### PROBLEM STATEMENT
Look below for the line containing "the turbo clock"; from there, print each line exactly up to and including the line containing "sooner then have", and stop.

### DATASET RECORDS

━━━

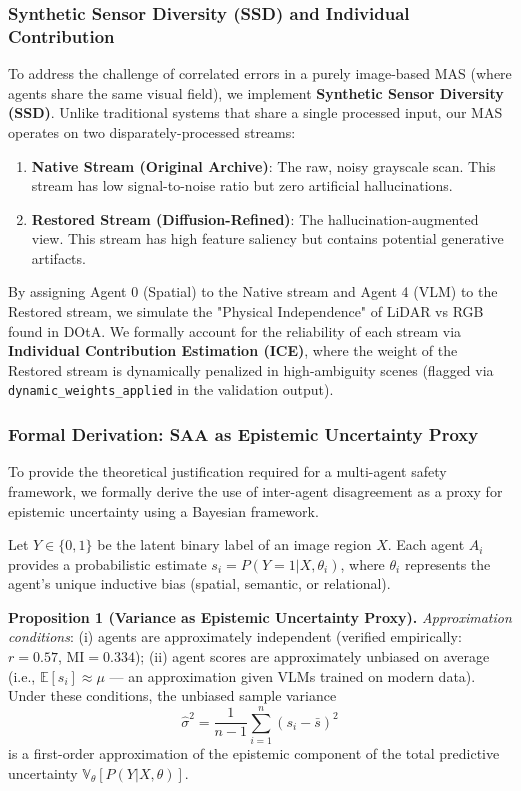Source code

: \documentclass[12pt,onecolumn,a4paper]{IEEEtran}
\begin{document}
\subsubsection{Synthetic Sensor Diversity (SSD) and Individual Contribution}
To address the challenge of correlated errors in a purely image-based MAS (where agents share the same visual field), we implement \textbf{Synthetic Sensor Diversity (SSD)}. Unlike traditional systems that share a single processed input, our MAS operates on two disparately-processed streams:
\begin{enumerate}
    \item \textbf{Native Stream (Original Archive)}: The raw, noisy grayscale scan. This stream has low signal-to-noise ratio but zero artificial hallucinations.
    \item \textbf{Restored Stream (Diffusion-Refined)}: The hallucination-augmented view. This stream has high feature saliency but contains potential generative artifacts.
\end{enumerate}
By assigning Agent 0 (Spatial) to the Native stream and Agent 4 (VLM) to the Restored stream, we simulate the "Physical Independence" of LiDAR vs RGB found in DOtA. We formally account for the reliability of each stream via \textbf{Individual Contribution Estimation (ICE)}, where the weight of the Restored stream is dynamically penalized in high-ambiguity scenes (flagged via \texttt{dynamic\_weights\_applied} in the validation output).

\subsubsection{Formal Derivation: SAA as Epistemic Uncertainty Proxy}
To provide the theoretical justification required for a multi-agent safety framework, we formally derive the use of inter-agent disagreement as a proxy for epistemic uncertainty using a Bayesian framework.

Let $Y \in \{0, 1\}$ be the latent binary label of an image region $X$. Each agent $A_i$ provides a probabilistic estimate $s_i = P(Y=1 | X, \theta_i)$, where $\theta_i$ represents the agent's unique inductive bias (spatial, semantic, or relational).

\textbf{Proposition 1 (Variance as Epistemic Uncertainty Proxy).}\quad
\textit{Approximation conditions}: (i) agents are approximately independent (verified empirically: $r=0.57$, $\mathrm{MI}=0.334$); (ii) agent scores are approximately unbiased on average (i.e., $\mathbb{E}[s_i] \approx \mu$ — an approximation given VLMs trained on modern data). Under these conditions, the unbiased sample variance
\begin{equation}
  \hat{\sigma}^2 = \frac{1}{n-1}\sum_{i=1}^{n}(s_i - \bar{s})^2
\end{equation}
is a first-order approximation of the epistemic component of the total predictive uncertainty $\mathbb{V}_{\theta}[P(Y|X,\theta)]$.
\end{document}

━━━

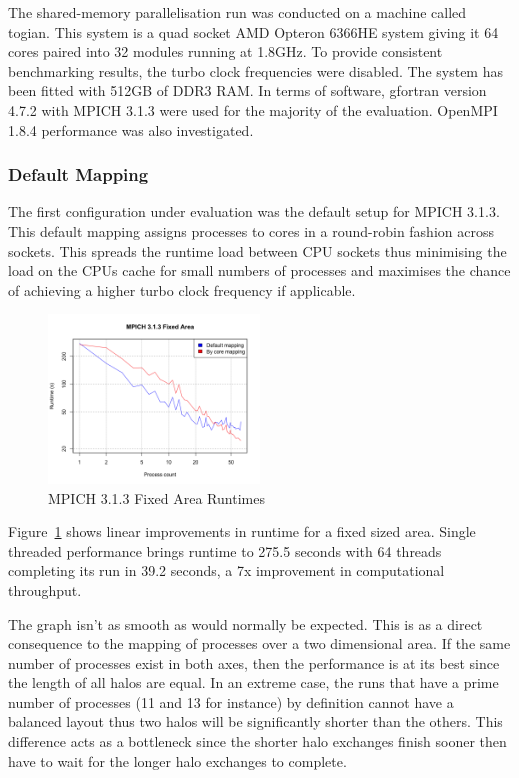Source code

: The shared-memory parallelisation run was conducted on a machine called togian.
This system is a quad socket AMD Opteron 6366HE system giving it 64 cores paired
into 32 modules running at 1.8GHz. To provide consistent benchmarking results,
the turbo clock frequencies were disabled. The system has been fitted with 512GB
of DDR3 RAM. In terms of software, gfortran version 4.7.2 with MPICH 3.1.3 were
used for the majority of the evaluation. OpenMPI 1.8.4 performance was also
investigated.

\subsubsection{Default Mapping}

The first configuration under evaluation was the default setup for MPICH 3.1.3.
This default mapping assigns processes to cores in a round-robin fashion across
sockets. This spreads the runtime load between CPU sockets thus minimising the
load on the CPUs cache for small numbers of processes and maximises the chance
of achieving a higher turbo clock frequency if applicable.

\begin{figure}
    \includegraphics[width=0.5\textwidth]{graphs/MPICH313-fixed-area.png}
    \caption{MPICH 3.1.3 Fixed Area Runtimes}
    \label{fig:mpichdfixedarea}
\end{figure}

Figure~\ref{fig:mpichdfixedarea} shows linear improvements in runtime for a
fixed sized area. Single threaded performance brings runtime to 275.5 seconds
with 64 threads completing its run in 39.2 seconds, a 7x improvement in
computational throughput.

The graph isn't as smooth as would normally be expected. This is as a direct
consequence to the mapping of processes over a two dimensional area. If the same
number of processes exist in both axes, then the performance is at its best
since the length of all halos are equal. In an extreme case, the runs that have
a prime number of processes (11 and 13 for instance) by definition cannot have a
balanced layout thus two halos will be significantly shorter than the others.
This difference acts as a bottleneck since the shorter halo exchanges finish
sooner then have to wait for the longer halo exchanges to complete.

━━━

### SOLVED EXERCISE
the turbo clock frequencies were disabled. The system has been fitted with 512GB
of DDR3 RAM. In terms of software, gfortran version 4.7.2 with MPICH 3.1.3 were
used for the majority of the evaluation. OpenMPI 1.8.4 performance was also
investigated.

\subsubsection{Default Mapping}

The first configuration under evaluation was the default setup for MPICH 3.1.3.
This default mapping assigns processes to cores in a round-robin fashion across
sockets. This spreads the runtime load between CPU sockets thus minimising the
load on the CPUs cache for small numbers of processes and maximises the chance
of achieving a higher turbo clock frequency if applicable.

\begin{figure}
    \includegraphics[width=0.5\textwidth]{graphs/MPICH313-fixed-area.png}
    \caption{MPICH 3.1.3 Fixed Area Runtimes}
    \label{fig:mpichdfixedarea}
\end{figure}

Figure~\ref{fig:mpichdfixedarea} shows linear improvements in runtime for a
fixed sized area. Single threaded performance brings runtime to 275.5 seconds
with 64 threads completing its run in 39.2 seconds, a 7x improvement in
computational throughput.

The graph isn't as smooth as would normally be expected. This is as a direct
consequence to the mapping of processes over a two dimensional area. If the same
number of processes exist in both axes, then the performance is at its best
since the length of all halos are equal. In an extreme case, the runs that have
a prime number of processes (11 and 13 for instance) by definition cannot have a
balanced layout thus two halos will be significantly shorter than the others.
This difference acts as a bottleneck since the shorter halo exchanges finish
sooner then have to wait for the longer halo exchanges to complete.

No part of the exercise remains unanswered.